*** Opening Supplied information ***

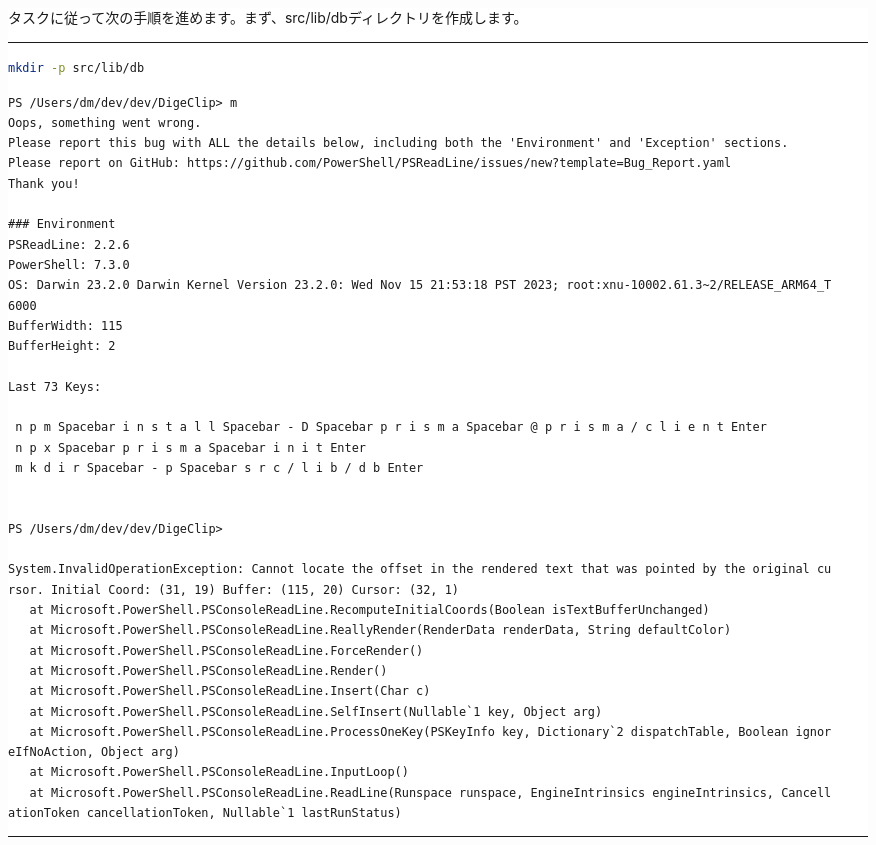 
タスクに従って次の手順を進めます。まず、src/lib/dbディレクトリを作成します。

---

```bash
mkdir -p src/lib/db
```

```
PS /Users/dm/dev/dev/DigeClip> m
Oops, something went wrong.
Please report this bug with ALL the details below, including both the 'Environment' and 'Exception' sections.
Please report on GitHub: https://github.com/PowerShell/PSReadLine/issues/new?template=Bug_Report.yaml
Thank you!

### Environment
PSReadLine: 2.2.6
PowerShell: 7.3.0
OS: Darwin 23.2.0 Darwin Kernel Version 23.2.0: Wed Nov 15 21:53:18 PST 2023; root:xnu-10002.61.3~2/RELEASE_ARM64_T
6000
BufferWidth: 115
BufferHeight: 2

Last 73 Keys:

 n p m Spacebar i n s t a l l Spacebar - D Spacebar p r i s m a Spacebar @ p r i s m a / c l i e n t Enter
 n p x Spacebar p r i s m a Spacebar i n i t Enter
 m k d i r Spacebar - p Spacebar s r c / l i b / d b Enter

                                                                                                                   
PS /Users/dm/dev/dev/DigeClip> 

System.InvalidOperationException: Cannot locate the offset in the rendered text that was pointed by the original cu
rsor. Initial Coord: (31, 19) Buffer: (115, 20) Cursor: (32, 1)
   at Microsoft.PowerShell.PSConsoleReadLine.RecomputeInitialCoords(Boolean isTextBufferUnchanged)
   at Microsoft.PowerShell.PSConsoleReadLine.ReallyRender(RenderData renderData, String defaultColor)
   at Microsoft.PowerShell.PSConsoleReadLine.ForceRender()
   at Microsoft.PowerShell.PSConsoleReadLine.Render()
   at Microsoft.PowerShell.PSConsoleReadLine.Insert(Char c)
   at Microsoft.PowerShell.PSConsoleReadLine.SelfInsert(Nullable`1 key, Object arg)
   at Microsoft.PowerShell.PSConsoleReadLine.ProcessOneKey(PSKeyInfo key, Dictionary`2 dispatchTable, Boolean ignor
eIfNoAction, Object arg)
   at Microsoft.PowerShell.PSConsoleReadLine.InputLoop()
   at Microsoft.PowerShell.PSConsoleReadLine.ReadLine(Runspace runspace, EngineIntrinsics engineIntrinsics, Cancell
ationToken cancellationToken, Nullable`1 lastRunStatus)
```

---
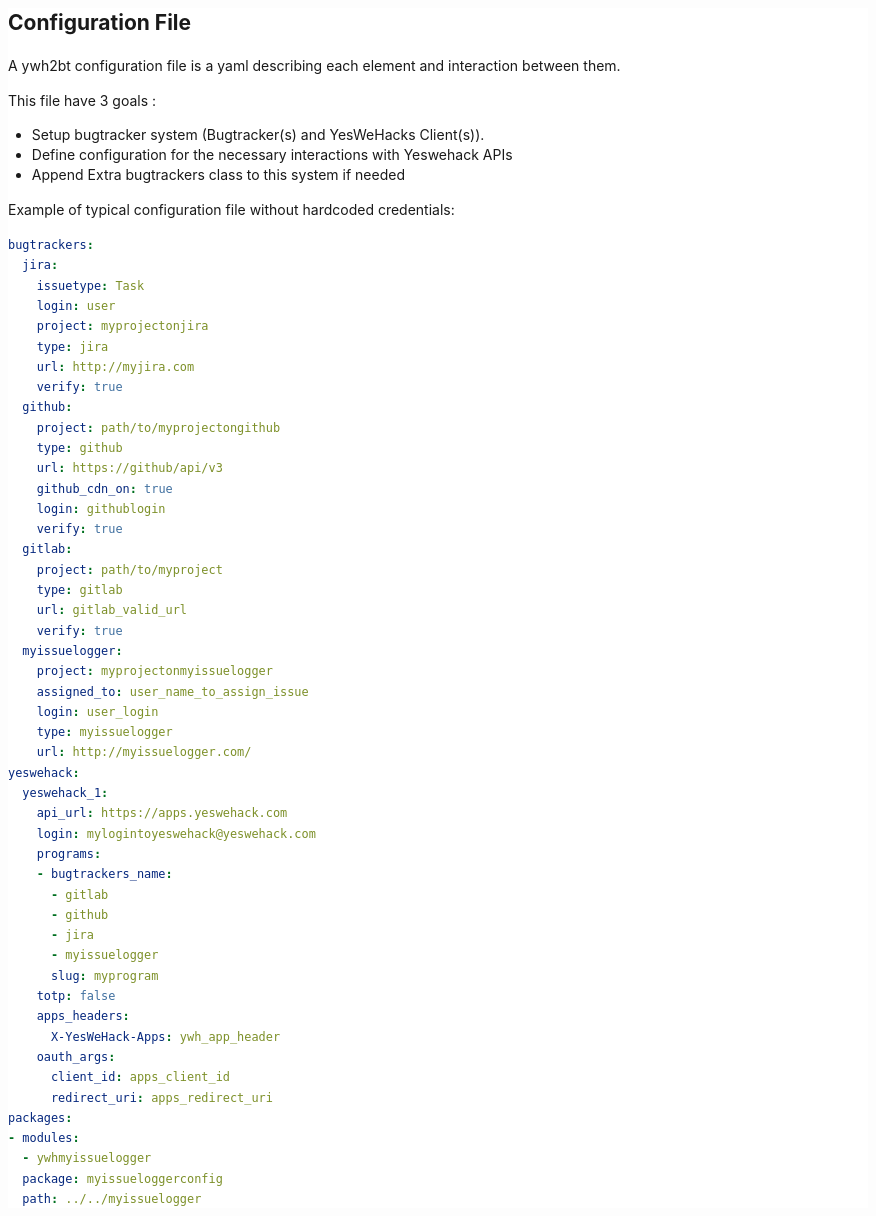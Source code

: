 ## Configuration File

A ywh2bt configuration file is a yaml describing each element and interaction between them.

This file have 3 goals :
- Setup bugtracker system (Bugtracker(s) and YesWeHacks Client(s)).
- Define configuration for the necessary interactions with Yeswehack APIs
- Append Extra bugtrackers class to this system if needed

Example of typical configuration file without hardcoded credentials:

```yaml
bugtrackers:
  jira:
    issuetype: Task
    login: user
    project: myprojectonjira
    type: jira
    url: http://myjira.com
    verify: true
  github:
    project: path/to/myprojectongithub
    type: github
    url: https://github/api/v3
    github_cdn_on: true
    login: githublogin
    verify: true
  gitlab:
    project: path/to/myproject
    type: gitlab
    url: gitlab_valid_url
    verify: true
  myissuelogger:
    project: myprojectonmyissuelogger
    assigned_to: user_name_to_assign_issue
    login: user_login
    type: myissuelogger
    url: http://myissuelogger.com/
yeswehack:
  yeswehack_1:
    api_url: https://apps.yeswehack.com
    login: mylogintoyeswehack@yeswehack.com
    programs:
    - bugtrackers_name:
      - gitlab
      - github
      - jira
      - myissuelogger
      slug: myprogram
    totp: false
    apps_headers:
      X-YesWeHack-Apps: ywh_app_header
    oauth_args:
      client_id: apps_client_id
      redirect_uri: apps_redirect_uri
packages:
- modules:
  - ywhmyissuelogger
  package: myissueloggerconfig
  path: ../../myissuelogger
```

*** Closing Supplied information ***
*** Opening Supplied information ***

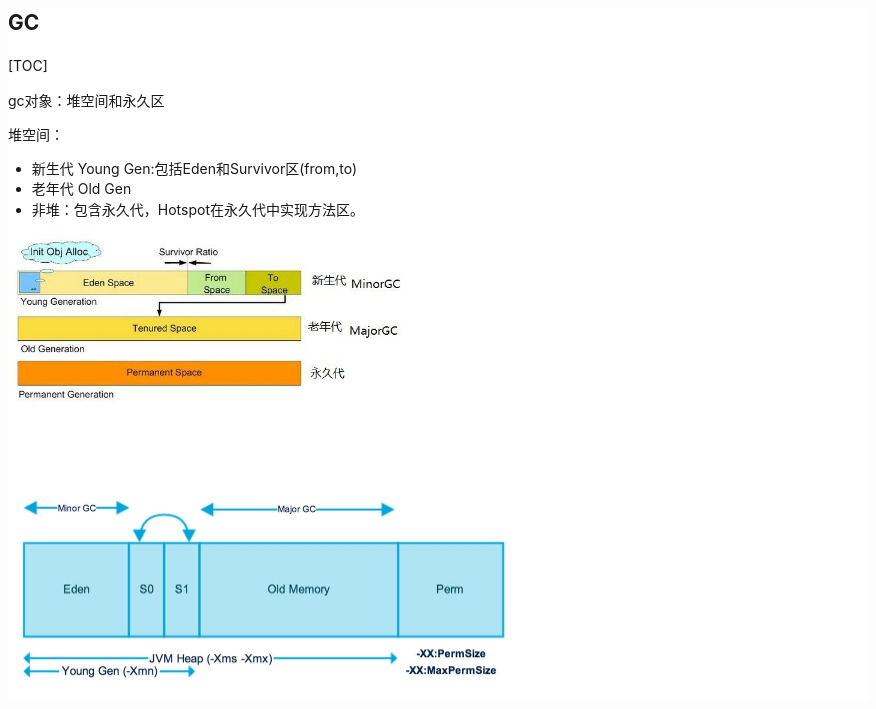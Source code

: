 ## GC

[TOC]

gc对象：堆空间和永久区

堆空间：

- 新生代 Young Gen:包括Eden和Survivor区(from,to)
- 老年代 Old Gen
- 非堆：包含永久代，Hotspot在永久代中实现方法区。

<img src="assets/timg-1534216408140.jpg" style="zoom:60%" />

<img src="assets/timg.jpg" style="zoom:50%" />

*** Closing Supplied information ***

Task goal: Write out each line above that contains the word "assets".

Solution to the problem:
<img src="assets/timg-1534216408140.jpg" style="zoom:60%" />
<img src="assets/timg.jpg" style="zoom:50%" />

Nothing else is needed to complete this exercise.